------ Given records ------

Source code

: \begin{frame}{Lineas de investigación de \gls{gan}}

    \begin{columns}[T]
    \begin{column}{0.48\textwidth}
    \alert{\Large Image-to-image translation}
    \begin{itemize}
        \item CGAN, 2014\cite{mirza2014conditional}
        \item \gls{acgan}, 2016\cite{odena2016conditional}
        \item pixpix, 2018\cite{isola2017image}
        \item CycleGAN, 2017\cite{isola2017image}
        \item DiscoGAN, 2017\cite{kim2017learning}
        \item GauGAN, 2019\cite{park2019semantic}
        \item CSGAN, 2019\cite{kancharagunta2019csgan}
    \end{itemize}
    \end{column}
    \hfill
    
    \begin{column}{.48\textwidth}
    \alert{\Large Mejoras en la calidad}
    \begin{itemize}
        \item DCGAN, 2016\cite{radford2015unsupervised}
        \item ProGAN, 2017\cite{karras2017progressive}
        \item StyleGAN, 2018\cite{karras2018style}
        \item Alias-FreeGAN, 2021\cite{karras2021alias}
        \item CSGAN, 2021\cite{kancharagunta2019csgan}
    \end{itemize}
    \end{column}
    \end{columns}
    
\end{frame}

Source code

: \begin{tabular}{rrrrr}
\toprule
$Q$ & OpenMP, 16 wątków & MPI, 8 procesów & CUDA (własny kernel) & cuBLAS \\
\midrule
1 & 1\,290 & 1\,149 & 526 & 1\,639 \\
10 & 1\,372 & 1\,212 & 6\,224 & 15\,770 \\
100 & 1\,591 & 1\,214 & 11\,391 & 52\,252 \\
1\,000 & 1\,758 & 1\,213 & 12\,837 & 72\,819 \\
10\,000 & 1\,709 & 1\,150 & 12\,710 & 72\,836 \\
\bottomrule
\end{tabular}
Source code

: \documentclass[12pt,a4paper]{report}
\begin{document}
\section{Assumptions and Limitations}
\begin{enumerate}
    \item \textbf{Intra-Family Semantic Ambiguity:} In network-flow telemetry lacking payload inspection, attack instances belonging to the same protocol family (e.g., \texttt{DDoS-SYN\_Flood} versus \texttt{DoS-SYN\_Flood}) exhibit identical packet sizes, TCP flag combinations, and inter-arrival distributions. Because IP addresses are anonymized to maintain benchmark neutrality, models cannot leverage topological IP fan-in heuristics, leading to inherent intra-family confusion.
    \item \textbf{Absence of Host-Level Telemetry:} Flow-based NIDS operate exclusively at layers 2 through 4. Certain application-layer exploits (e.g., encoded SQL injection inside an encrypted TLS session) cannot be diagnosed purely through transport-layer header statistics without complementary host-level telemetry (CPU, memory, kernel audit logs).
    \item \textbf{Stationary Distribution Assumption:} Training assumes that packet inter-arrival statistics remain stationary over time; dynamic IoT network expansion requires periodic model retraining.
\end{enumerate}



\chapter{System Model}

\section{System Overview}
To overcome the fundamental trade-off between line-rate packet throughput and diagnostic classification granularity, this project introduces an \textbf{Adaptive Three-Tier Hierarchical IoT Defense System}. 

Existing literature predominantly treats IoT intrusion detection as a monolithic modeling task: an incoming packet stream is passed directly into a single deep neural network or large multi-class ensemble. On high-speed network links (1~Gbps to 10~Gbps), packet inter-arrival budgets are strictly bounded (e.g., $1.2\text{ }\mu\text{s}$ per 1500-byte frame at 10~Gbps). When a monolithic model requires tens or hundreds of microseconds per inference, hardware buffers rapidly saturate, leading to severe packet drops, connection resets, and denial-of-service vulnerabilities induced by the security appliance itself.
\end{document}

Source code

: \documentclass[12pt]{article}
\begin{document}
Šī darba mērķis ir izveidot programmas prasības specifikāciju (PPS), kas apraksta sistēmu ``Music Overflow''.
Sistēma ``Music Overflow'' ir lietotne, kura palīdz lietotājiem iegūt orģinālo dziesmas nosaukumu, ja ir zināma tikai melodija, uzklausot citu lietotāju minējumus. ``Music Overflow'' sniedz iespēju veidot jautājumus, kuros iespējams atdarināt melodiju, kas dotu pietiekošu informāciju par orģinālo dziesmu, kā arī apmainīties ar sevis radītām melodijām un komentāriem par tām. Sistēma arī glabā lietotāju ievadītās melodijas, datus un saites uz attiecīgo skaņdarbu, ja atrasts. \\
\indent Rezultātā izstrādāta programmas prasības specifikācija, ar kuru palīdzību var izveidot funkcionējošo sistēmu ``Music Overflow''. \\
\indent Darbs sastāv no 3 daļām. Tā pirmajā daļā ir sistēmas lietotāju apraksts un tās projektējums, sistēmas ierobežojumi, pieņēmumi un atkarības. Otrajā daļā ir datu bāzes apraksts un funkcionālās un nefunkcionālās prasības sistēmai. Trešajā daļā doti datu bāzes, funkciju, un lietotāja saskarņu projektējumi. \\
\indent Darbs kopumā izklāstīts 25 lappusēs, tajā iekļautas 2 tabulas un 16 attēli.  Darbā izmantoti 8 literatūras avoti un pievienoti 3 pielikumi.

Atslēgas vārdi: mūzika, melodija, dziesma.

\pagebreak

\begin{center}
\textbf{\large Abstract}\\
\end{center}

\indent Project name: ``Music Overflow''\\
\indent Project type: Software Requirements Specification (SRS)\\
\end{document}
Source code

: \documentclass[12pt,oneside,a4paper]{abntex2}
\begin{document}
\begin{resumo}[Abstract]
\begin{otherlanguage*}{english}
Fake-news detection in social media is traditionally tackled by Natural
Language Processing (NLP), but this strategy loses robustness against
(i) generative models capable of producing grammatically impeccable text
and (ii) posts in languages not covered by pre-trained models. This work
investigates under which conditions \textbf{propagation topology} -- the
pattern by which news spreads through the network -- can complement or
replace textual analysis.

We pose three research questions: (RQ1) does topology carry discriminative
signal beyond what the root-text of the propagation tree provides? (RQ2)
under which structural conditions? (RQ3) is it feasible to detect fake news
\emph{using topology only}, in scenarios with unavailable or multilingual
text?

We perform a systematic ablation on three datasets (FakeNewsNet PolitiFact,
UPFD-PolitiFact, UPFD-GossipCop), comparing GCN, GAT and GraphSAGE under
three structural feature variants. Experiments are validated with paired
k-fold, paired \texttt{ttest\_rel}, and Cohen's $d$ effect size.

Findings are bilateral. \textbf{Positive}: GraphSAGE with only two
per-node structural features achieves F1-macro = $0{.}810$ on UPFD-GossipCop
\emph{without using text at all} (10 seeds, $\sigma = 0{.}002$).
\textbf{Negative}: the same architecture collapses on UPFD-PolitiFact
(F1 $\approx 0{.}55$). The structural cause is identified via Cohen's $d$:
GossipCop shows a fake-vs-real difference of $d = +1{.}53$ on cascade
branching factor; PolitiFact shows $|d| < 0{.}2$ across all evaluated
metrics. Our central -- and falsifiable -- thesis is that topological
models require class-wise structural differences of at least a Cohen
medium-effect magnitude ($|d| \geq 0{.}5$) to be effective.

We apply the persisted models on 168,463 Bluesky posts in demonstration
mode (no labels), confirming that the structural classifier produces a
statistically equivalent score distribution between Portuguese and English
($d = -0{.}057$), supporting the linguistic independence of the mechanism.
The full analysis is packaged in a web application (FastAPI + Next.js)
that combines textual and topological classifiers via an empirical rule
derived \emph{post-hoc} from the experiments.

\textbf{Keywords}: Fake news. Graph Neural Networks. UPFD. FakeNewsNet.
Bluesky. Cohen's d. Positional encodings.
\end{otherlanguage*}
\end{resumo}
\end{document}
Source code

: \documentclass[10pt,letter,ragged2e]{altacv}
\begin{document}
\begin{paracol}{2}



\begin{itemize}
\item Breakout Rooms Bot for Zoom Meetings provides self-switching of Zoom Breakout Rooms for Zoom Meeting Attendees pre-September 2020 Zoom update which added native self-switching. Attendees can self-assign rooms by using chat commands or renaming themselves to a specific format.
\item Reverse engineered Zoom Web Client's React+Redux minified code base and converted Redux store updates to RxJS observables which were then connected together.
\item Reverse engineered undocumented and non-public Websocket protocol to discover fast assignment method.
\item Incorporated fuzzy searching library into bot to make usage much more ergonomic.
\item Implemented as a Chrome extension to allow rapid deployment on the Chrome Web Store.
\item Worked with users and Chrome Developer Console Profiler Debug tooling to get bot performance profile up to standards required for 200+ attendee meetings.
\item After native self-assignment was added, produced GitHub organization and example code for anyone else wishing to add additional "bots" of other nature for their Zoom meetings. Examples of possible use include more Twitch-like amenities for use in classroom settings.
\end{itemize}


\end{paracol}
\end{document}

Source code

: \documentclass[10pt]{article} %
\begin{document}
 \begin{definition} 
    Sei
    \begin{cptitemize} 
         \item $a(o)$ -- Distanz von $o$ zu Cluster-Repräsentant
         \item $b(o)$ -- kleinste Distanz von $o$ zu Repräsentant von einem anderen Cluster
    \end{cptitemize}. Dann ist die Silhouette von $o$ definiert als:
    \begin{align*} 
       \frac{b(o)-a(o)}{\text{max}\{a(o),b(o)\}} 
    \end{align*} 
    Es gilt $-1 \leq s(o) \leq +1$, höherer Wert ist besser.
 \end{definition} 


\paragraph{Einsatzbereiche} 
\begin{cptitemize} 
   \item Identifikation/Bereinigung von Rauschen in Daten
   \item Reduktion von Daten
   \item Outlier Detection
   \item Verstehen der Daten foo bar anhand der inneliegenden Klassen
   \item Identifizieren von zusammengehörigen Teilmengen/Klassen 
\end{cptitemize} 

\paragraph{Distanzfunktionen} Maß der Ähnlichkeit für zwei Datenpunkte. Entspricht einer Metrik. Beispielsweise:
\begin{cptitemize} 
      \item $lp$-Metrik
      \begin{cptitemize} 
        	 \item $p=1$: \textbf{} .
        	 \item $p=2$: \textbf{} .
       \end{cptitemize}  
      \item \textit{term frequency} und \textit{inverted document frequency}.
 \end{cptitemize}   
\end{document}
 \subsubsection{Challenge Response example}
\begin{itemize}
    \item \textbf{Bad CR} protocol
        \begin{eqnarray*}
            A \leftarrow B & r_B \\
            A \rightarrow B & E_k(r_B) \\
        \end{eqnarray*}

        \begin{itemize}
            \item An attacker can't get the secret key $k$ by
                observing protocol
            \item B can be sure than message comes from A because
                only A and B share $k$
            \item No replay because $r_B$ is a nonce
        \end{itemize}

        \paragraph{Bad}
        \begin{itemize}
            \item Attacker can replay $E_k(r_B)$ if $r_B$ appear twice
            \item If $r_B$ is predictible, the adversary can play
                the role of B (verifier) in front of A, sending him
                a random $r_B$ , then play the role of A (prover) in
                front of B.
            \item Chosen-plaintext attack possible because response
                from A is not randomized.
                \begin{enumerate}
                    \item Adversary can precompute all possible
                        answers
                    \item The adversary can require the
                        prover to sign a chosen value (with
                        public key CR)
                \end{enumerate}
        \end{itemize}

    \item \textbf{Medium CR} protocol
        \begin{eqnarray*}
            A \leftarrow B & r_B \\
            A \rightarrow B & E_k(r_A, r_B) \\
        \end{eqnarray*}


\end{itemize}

------

◆ **Task objective**: The lines above starting at the one that contains "kernel) & cuBLAS \\" and ending at the one that contains "inherent intra-family confusion." must be transcribed exactly, and no other lines may appear.

◆ **Solved problem**:
$Q$ & OpenMP, 16 wątków & MPI, 8 procesów & CUDA (własny kernel) & cuBLAS \\
\midrule
1 & 1\,290 & 1\,149 & 526 & 1\,639 \\
10 & 1\,372 & 1\,212 & 6\,224 & 15\,770 \\
100 & 1\,591 & 1\,214 & 11\,391 & 52\,252 \\
1\,000 & 1\,758 & 1\,213 & 12\,837 & 72\,819 \\
10\,000 & 1\,709 & 1\,150 & 12\,710 & 72\,836 \\
\bottomrule
\end{tabular}
Source code

: \documentclass[12pt,a4paper]{report}
\begin{document}
\section{Assumptions and Limitations}
\begin{enumerate}
    \item \textbf{Intra-Family Semantic Ambiguity:} In network-flow telemetry lacking payload inspection, attack instances belonging to the same protocol family (e.g., \texttt{DDoS-SYN\_Flood} versus \texttt{DoS-SYN\_Flood}) exhibit identical packet sizes, TCP flag combinations, and inter-arrival distributions. Because IP addresses are anonymized to maintain benchmark neutrality, models cannot leverage topological IP fan-in heuristics, leading to inherent intra-family confusion.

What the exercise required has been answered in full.